Another interesting number. Total mission expenditures in 2009 was $1,334,157,703.00. That is a huge number! When you compare it to total receipts of $11,912,179,313.00 (a number that doesn’t include California), it comes out to about 11% of total receipts. So almost 90% of all receipts in the Southern Baptist Convention go to pay expenses other than missions (no definition of that was provided). Of the money that goes to missions, much of it is run through the North American Mission Board, International Mission Board or other state/national denominational organizations which takes a cut as well. I think it is fair to say that less than one of every ten dollars in giving goes to missions work. That is pretty poor for a denomination that centers around cooperative work for evangelism.
1 comment:
Greer thinks he's being strategic about minimalist buildings. Yet he thinks special buildings are "required" to do God's work, and if the building is not increased in size, "turning people away" will result. This indicates Greer is stuck in the same institutionalized system of church box just like all the others with their cathedrals. He is only talking different - no different actions. The cost that is much bigger than the cost of real estate and buildings is the yearly staffing budget. When added up year after year it dwarfs the building costs.

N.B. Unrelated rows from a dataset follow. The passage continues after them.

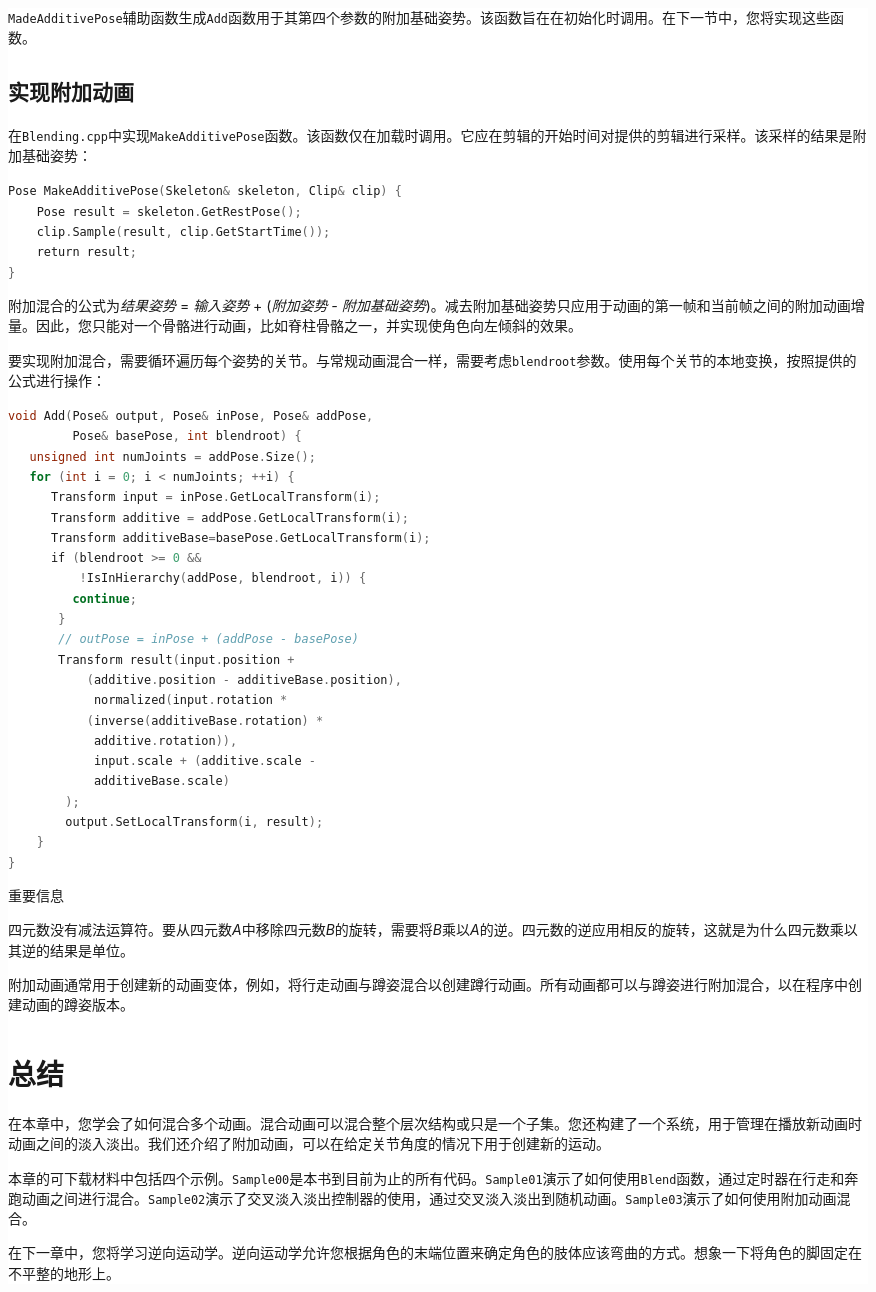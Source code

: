 `MadeAdditivePose`辅助函数生成`Add`函数用于其第四个参数的附加基础姿势。该函数旨在在初始化时调用。在下一节中，您将实现这些函数。

## 实现附加动画

在`Blending.cpp`中实现`MakeAdditivePose`函数。该函数仅在加载时调用。它应在剪辑的开始时间对提供的剪辑进行采样。该采样的结果是附加基础姿势：

```cpp
Pose MakeAdditivePose(Skeleton& skeleton, Clip& clip) {
    Pose result = skeleton.GetRestPose();
    clip.Sample(result, clip.GetStartTime());
    return result;
}
```

附加混合的公式为*结果姿势* = *输入姿势* + (*附加姿势 - 附加基础姿势*)。减去附加基础姿势只应用于动画的第一帧和当前帧之间的附加动画增量。因此，您只能对一个骨骼进行动画，比如脊柱骨骼之一，并实现使角色向左倾斜的效果。

要实现附加混合，需要循环遍历每个姿势的关节。与常规动画混合一样，需要考虑`blendroot`参数。使用每个关节的本地变换，按照提供的公式进行操作：

```cpp
void Add(Pose& output, Pose& inPose, Pose& addPose, 
         Pose& basePose, int blendroot) {
   unsigned int numJoints = addPose.Size();
   for (int i = 0; i < numJoints; ++i) {
      Transform input = inPose.GetLocalTransform(i);
      Transform additive = addPose.GetLocalTransform(i);
      Transform additiveBase=basePose.GetLocalTransform(i);
      if (blendroot >= 0 && 
          !IsInHierarchy(addPose, blendroot, i)) {
         continue;
       }
       // outPose = inPose + (addPose - basePose)
       Transform result(input.position + 
           (additive.position - additiveBase.position),
            normalized(input.rotation * 
           (inverse(additiveBase.rotation) * 
            additive.rotation)),
            input.scale + (additive.scale - 
            additiveBase.scale)
        );
        output.SetLocalTransform(i, result);
    }
}
```

重要信息

四元数没有减法运算符。要从四元数*A*中移除四元数*B*的旋转，需要将*B*乘以*A*的逆。四元数的逆应用相反的旋转，这就是为什么四元数乘以其逆的结果是单位。

附加动画通常用于创建新的动画变体，例如，将行走动画与蹲姿混合以创建蹲行动画。所有动画都可以与蹲姿进行附加混合，以在程序中创建动画的蹲姿版本。

# 总结

在本章中，您学会了如何混合多个动画。混合动画可以混合整个层次结构或只是一个子集。您还构建了一个系统，用于管理在播放新动画时动画之间的淡入淡出。我们还介绍了附加动画，可以在给定关节角度的情况下用于创建新的运动。

本章的可下载材料中包括四个示例。`Sample00`是本书到目前为止的所有代码。`Sample01`演示了如何使用`Blend`函数，通过定时器在行走和奔跑动画之间进行混合。`Sample02`演示了交叉淡入淡出控制器的使用，通过交叉淡入淡出到随机动画。`Sample03`演示了如何使用附加动画混合。

在下一章中，您将学习逆向运动学。逆向运动学允许您根据角色的末端位置来确定角色的肢体应该弯曲的方式。想象一下将角色的脚固定在不平整的地形上。
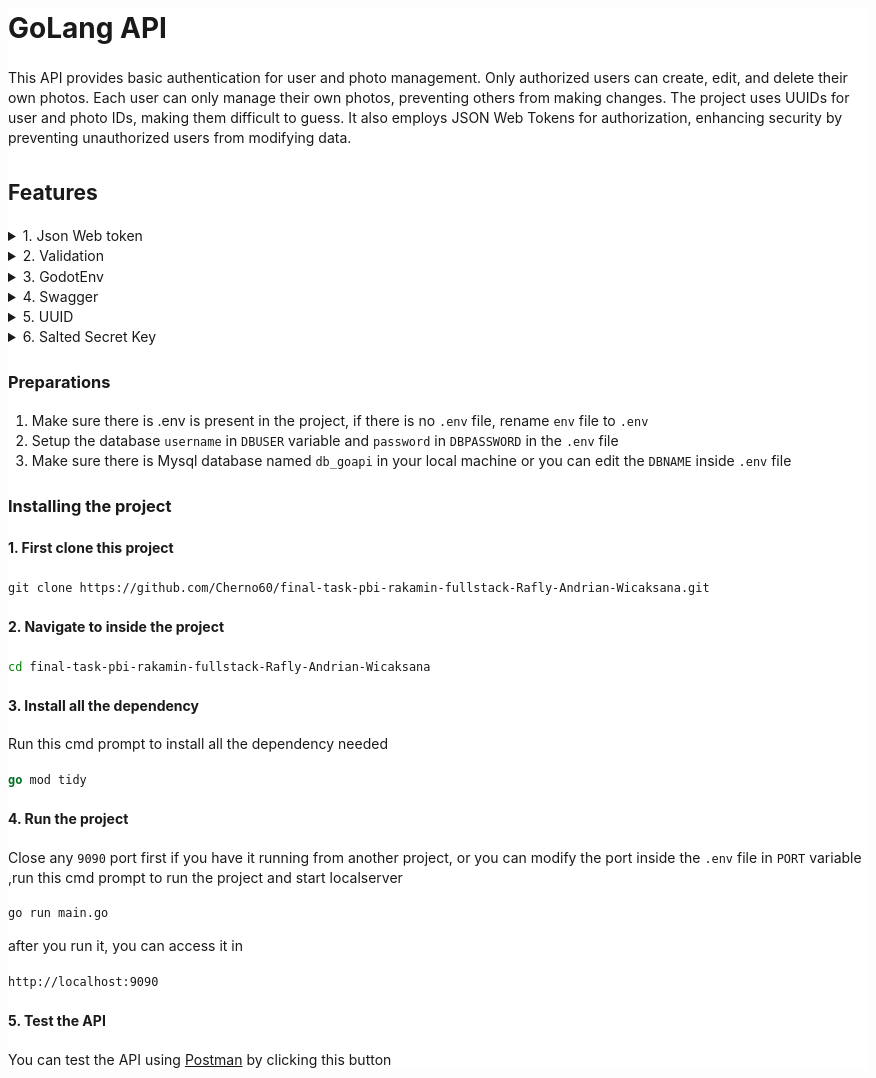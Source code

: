 # GoLang API #
This API provides basic authentication for user and photo management. Only authorized users can create, edit, and delete their own photos. Each user can only manage their own photos, preventing others from making changes.
The project uses UUIDs for user and photo IDs, making them difficult to guess. It also employs JSON Web Tokens for authorization, enhancing security by preventing unauthorized users from modifying data.

## Features ##
<details><summary>1. Json Web token</summary></details>

<details><summary>2. Validation</summary></details>
<details><summary>3. GodotEnv</summary></details>
<details><summary>4. Swagger</summary></details>
<details><summary>5. UUID</summary></details>
<details><summary>6. Salted Secret Key</summary></details>

### Preparations ###
1. Make sure there is .env is present in the project, if there is no `.env` file, rename `env` file to `.env`
2. Setup the database `username` in `DBUSER` variable and `password` in `DBPASSWORD` in the `.env` file
4. Make sure there is Mysql database named `db_goapi` in your local machine or you can edit the `DBNAME` inside `.env` file

### Installing the project ###
#### 1. First clone this project ####
```
git clone https://github.com/Cherno60/final-task-pbi-rakamin-fullstack-Rafly-Andrian-Wicaksana.git
```
#### 2. Navigate to inside the project ####
```bash
cd final-task-pbi-rakamin-fullstack-Rafly-Andrian-Wicaksana
```
#### 3. Install all the dependency ####
Run this cmd prompt to install all the dependency needed
```go
go mod tidy
```
#### 4. Run the project ####
Close any `9090` port first if you have it running from another project, or you can modify the port inside the `.env` file 
in `PORT` variable
,run this cmd prompt to run the project and start localserver
```golang
go run main.go
```
after you run it, you can access it in 
```bash
http://localhost:9090
```
#### 5. Test the API ####
You can test the API using [Postman](https://www.postman.com/) by clicking this button
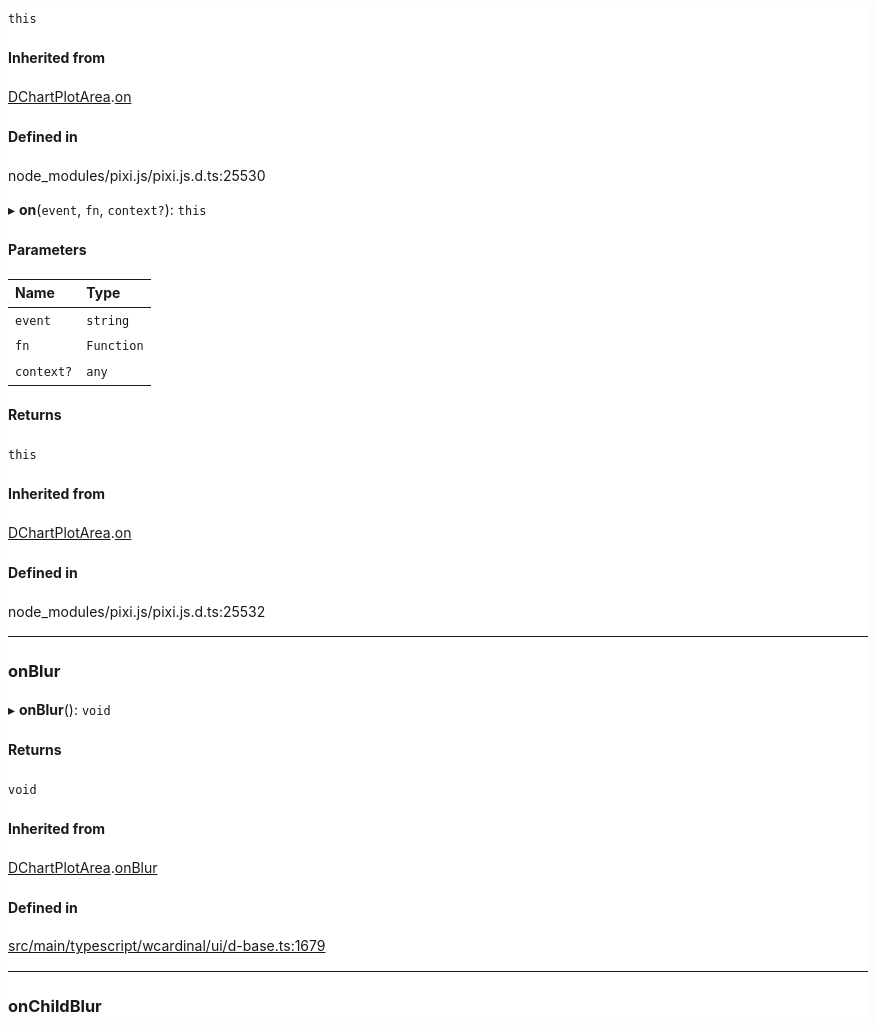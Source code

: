 `this`

#### Inherited from

[DChartPlotArea](DChartPlotArea.md).[on](DChartPlotArea.md#on)

#### Defined in

node_modules/pixi.js/pixi.js.d.ts:25530

▸ **on**(`event`, `fn`, `context?`): `this`

#### Parameters

| Name | Type |
| :------ | :------ |
| `event` | `string` |
| `fn` | `Function` |
| `context?` | `any` |

#### Returns

`this`

#### Inherited from

[DChartPlotArea](DChartPlotArea.md).[on](DChartPlotArea.md#on)

#### Defined in

node_modules/pixi.js/pixi.js.d.ts:25532

___

### onBlur

▸ **onBlur**(): `void`

#### Returns

`void`

#### Inherited from

[DChartPlotArea](DChartPlotArea.md).[onBlur](DChartPlotArea.md#onblur)

#### Defined in

[src/main/typescript/wcardinal/ui/d-base.ts:1679](https://github.com/winter-cardinal/winter-cardinal-ui/blob/v0.442.0/src/main/typescript/wcardinal/ui/d-base.ts#L1679)

___

### onChildBlur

The key figure to observe that would indicate if anything different is actually happening to add up all dough that goes to minister to the folks right there and the dough that goes beyond the alleged givers. If the dough that goes beyond is 15 - 25%, then Greer is just like every other church.
Greer is giving lip service to bringing the gospel to all nations. His actions demonstrate that it is more important for the saints here to get 500 - 1000+ professionally prepared Bible lectures during their life, than for those who have never heard should hear once.